Where the Streets Have No Name
Another cover, this one conceived less out of love than, it seems to me, two fingers up at Bono’s earnestness. His dusty Christian ballad is unexpectedly and brilliantly transformed into a storming disco anthem. If you’ve never heard it before, it’s hard not to laugh out loud when it suddenly segues into ‘Can’t Take My Eyes Off You’ (and back again) with absolutely no external sign that the two songs come from different worlds altogether.

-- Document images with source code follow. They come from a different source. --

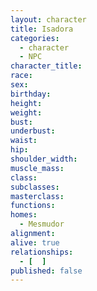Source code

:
 ```yaml
---
layout: character
title: Isadora
categories:
  - character
  - NPC
character_title: 
race: 
sex: 
birthday: 
height: 
weight: 
bust: 
underbust:
waist: 
hip: 
shoulder_width: 
muscle_mass: 
class:
subclasses:
masterclass:
functions:
homes:
  - Mesmudor
alignment: 
alive: true
relationships:
  - [  ]
published: false
---
```


<!--more-->
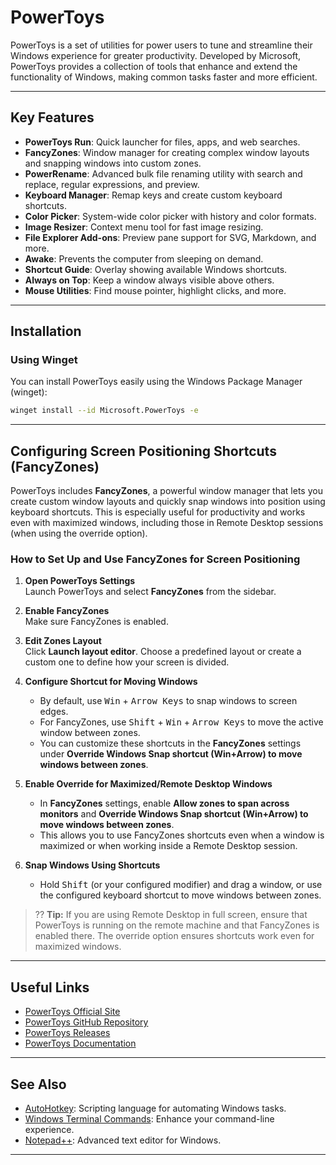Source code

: # PowerToys

PowerToys is a set of utilities for power users to tune and streamline their Windows experience for greater productivity. Developed by Microsoft, PowerToys provides a collection of tools that enhance and extend the functionality of Windows, making common tasks faster and more efficient.

---

## Key Features

- **PowerToys Run**: Quick launcher for files, apps, and web searches.
- **FancyZones**: Window manager for creating complex window layouts and snapping windows into custom zones.
- **PowerRename**: Advanced bulk file renaming utility with search and replace, regular expressions, and preview.
- **Keyboard Manager**: Remap keys and create custom keyboard shortcuts.
- **Color Picker**: System-wide color picker with history and color formats.
- **Image Resizer**: Context menu tool for fast image resizing.
- **File Explorer Add-ons**: Preview pane support for SVG, Markdown, and more.
- **Awake**: Prevents the computer from sleeping on demand.
- **Shortcut Guide**: Overlay showing available Windows shortcuts.
- **Always on Top**: Keep a window always visible above others.
- **Mouse Utilities**: Find mouse pointer, highlight clicks, and more.

---

## Installation

### Using Winget

You can install PowerToys easily using the Windows Package Manager (winget):

```sh
winget install --id Microsoft.PowerToys -e
```

---

## Configuring Screen Positioning Shortcuts (FancyZones)

PowerToys includes **FancyZones**, a powerful window manager that lets you create custom window layouts and quickly snap windows into position using keyboard shortcuts. This is especially useful for productivity and works even with maximized windows, including those in Remote Desktop sessions (when using the override option).

### How to Set Up and Use FancyZones for Screen Positioning

1. **Open PowerToys Settings**  
   Launch PowerToys and select **FancyZones** from the sidebar.

2. **Enable FancyZones**  
   Make sure FancyZones is enabled.

3. **Edit Zones Layout**  
   Click **Launch layout editor**. Choose a predefined layout or create a custom one to define how your screen is divided.

4. **Configure Shortcut for Moving Windows**  
   - By default, use <kbd>Win</kbd> + <kbd>Arrow Keys</kbd> to snap windows to screen edges.
   - For FancyZones, use <kbd>Shift</kbd> + <kbd>Win</kbd> + <kbd>Arrow Keys</kbd> to move the active window between zones.
   - You can customize these shortcuts in the **FancyZones** settings under **Override Windows Snap shortcut (Win+Arrow) to move windows between zones**.

5. **Enable Override for Maximized/Remote Desktop Windows**  
   - In **FancyZones** settings, enable **Allow zones to span across monitors** and **Override Windows Snap shortcut (Win+Arrow) to move windows between zones**.
   - This allows you to use FancyZones shortcuts even when a window is maximized or when working inside a Remote Desktop session.

6. **Snap Windows Using Shortcuts**  
   - Hold <kbd>Shift</kbd> (or your configured modifier) and drag a window, or use the configured keyboard shortcut to move windows between zones.

> ?? **Tip:** If you are using Remote Desktop in full screen, ensure that PowerToys is running on the remote machine and that FancyZones is enabled there. The override option ensures shortcuts work even for maximized windows.

---

## Useful Links

- [PowerToys Official Site](https://learn.microsoft.com/en-us/windows/powertoys/)
- [PowerToys GitHub Repository](https://github.com/microsoft/PowerToys)
- [PowerToys Releases](https://github.com/microsoft/PowerToys/releases)
- [PowerToys Documentation](https://learn.microsoft.com/en-us/powertoys/)

---

## See Also

- [AutoHotkey](./autohotkey.md): Scripting language for automating Windows tasks.
- [Windows Terminal Commands](./windows_terminal_commands.md): Enhance your command-line experience.
- [Notepad++](./notepadpp.md): Advanced text editor for Windows.

---
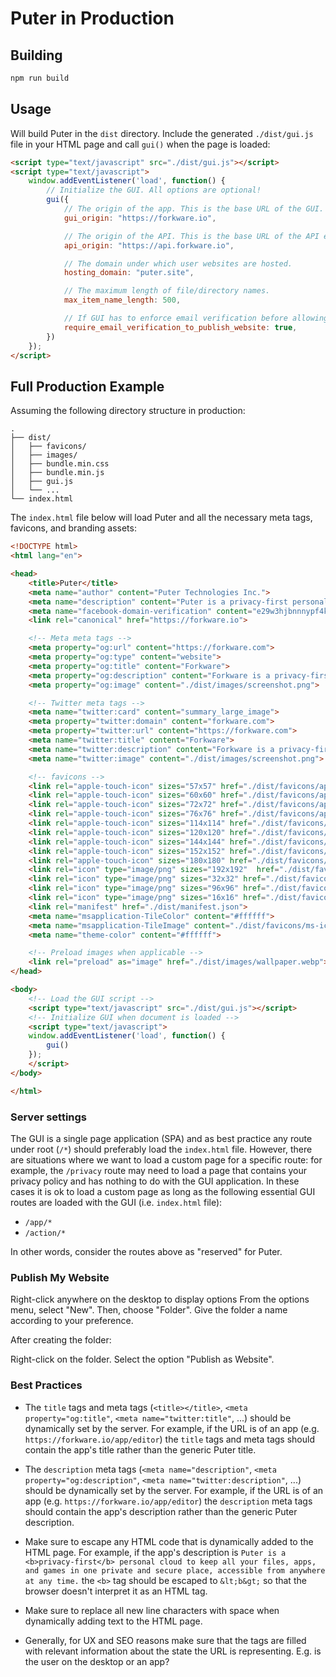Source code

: # Puter in Production

## Building
    
```bash
npm run build
```

## Usage

Will build Puter in the `dist` directory. Include the generated `./dist/gui.js` file in your HTML page and call `gui()` when the page is loaded:

```html
<script type="text/javascript" src="./dist/gui.js"></script>
<script type="text/javascript">
    window.addEventListener('load', function() {
        // Initialize the GUI. All options are optional!
        gui({
            // The origin of the app. This is the base URL of the GUI. 
            gui_origin: "https://forkware.io",

            // The origin of the API. This is the base URL of the API endpoints that the GUI will call for all its operations.
            api_origin: "https://api.forkware.io",

            // The domain under which user websites are hosted.
            hosting_domain: "puter.site",

            // The maximum length of file/directory names.
            max_item_name_length: 500,

            // If GUI has to enforce email verification before allowing user to publish a website.
            require_email_verification_to_publish_website: true,
        })
    });
</script>
```

## Full Production Example

Assuming the following directory structure in production:

```
.
├── dist/
│   ├── favicons/
│   ├── images/
│   ├── bundle.min.css
│   ├── bundle.min.js
│   ├── gui.js
│   └── ...
└── index.html
```

The `index.html` file below will load Puter and all the necessary meta tags, favicons, and branding assets:

```html
<!DOCTYPE html>
<html lang="en">

<head>
    <title>Puter</title>
    <meta name="author" content="Puter Technologies Inc.">
    <meta name="description" content="Puter is a privacy-first personal cloud to keep all your files, apps, and games in one private and secure place, accessible from anywhere at any time.">
    <meta name="facebook-domain-verification" content="e29w3hjbnnnypf4kzk2cewcdaxym1y" />
    <link rel="canonical" href="https://forkware.io">

    <!-- Meta meta tags -->
    <meta property="og:url" content="https://forkware.com">
    <meta property="og:type" content="website">
    <meta property="og:title" content="Forkware">
    <meta property="og:description" content="Forkware is a privacy-first personal cloud to keep all your files, apps, and games in one private and secure place, accessible from anywhere at any time.">
    <meta property="og:image" content="./dist/images/screenshot.png">

    <!-- Twitter meta tags -->
    <meta name="twitter:card" content="summary_large_image">
    <meta property="twitter:domain" content="forkware.com">
    <meta property="twitter:url" content="https://forkware.com">
    <meta name="twitter:title" content="Forkware">
    <meta name="twitter:description" content="Forkware is a privacy-first personal cloud to keep all your files, apps, and games in one private and secure place, accessible from anywhere at any time.">
    <meta name="twitter:image" content="./dist/images/screenshot.png">

    <!-- favicons -->
    <link rel="apple-touch-icon" sizes="57x57" href="./dist/favicons/apple-icon-57x57.png">
    <link rel="apple-touch-icon" sizes="60x60" href="./dist/favicons/apple-icon-60x60.png">
    <link rel="apple-touch-icon" sizes="72x72" href="./dist/favicons/apple-icon-72x72.png">
    <link rel="apple-touch-icon" sizes="76x76" href="./dist/favicons/apple-icon-76x76.png">
    <link rel="apple-touch-icon" sizes="114x114" href="./dist/favicons/apple-icon-114x114.png">
    <link rel="apple-touch-icon" sizes="120x120" href="./dist/favicons/apple-icon-120x120.png">
    <link rel="apple-touch-icon" sizes="144x144" href="./dist/favicons/apple-icon-144x144.png">
    <link rel="apple-touch-icon" sizes="152x152" href="./dist/favicons/apple-icon-152x152.png">
    <link rel="apple-touch-icon" sizes="180x180" href="./dist/favicons/apple-icon-180x180.png">
    <link rel="icon" type="image/png" sizes="192x192"  href="./dist/favicons/android-icon-192x192.png">
    <link rel="icon" type="image/png" sizes="32x32" href="./dist/favicons/favicon-32x32.png">
    <link rel="icon" type="image/png" sizes="96x96" href="./dist/favicons/favicon-96x96.png">
    <link rel="icon" type="image/png" sizes="16x16" href="./dist/favicons/favicon-16x16.png">
    <link rel="manifest" href="./dist/manifest.json">
    <meta name="msapplication-TileColor" content="#ffffff">
    <meta name="msapplication-TileImage" content="./dist/favicons/ms-icon-144x144.png">
    <meta name="theme-color" content="#ffffff">

    <!-- Preload images when applicable -->
    <link rel="preload" as="image" href="./dist/images/wallpaper.webp">
</head>

<body>
    <!-- Load the GUI script -->
    <script type="text/javascript" src="./dist/gui.js"></script>    
    <!-- Initialize GUI when document is loaded -->
    <script type="text/javascript">
    window.addEventListener('load', function() {
        gui()
    });
    </script>
</body>

</html>
```

### Server settings

The GUI is a single page application (SPA) and as best practice any route under root (`/*`) should preferably load the `index.html` file. However, there are situations where we want to load a custom page for a specific route: for example, the `/privacy` route may need to load a page that contains your privacy policy and has nothing to do with the GUI application. In these cases it is ok to load a custom page as long as the following essential GUI routes are loaded with the GUI (i.e. `index.html` file):
- `/app/*`
- `/action/*`

In other words, consider the routes above as "reserved" for Puter.

### Publish My Website 

Right-click anywhere on the desktop to display options
From the options menu, select "New".
Then, choose "Folder".
Give the folder a name according to your preference.

After creating the folder:

Right-click on the folder.
Select the option "Publish as Website".

### Best Practices

- The `title` tags and meta tags (`<title></title>`, `<meta property="og:title"`, `<meta name="twitter:title"`, ...) should be dynamically set by the server. For example, if the URL is of an app (e.g. `https://forkware.io/app/editor`) the `title` tags and meta tags should contain the app's title rather than the generic Puter title.

- The `description` meta tags (`<meta name="description"`, `<meta property="og:description"`, `<meta name="twitter:description"`, ...) should be dynamically set by the server. For example, if the URL is of an app (e.g. `https://forkware.io/app/editor`) the `description` meta tags should contain the app's description rather than the generic Puter description.

- Make sure to escape any HTML code that is dynamically added to the HTML page. For example, if the app's description is `Puter is a <b>privacy-first</b> personal cloud to keep all your files, apps, and games in one private and secure place, accessible from anywhere at any time.` the `<b>` tag should be escaped to `&lt;b&gt;` so that the browser doesn't interpret it as an HTML tag.

- Make sure to replace all new line characters with space when dynamically adding text to the HTML page.

- Generally, for UX and SEO reasons make sure that the tags are filled with relevant information about the state the URL is representing. E.g. is the user on the desktop or an app?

Who Am I (What's My Name)?
In which Snoop engages with classic existential questions of identity, lamenting that developments in semiotics have erased all meaningful dialogue between signifier and signified. Actually no, he just tells us how big his balls are and says motherfucker a lot, over a thumping Dr Dre backdrop. Perfect party anthem.

Wide Open Space
A happy slice of prog-indie from a band who were always determined to do their own thing, even when it was rubbish. Fortunately this is really good. I like the way the tightness of the guitars contrasts with the sweeping melody, as a counterpoint to the way the lyrics place introspection on a huge empty plain.

Wild Is the Wind
Nina sings of clinging to a moment of love that can never last, and does things with a piano you wouldn’t think emotionally or physically possible. Endlessly sad with all the torrent of nature somehow channelled into one woman’s voice and hands.

Witness (1 Hope)
I’m a sucker for squelchy beats, slinky synth arpeggios and video game sound effects. In the course of his breathless rap, Rodney manages to make pints of bitter and cheese on toast sound sexy. My kind of man.

Wonder Woman (TV theme)
Look, it’s cool now, OK, it was sampled by Tricky (on his, er, generally disliked second album). But if I hear this when out dancing it’s likely all caution will be thrown to the wind. Apart from the irresistible brass fanfares, driving beats and judicious use of bass trombone, they just don’t write couplets like ‘In your satin tights, fighting for your rights’ or ‘Get us out from under, Wonder Woman!’ any more. In fact they didn’t beforehand, either. Treasure it!

Girls Aloud
Franz Ferdinand
The Four Tops
Soft Cell
Pet Shop Boys
Snoop Dogg
Nina Simone
Roots Manuva


  • ChrissyM

    Awesome. I miss Mansun. Any band with a member named Stove is fantastic to me :)

    Ago 24 2006, 5:14
  • KCanard

    I like the first idea of what Snoop Dogg Who Am I (What's My Name)? is about. Reminds me of Eminem and My Name Is (Slim Shady, Eminem, Marshall Mathers III) many signifiers there. I'd like to imagine that Snoop Dogg was educating an ver youf about linguistic concepts. I wonder what the videos for that Who Am I would look like.

    Ago 28 2006, 22:48
  • Orange_Anubis

    Ooh, would have to be a hall of mirrors with Snoop endlessly trapped in self-relexivity! Much like his music ever since then!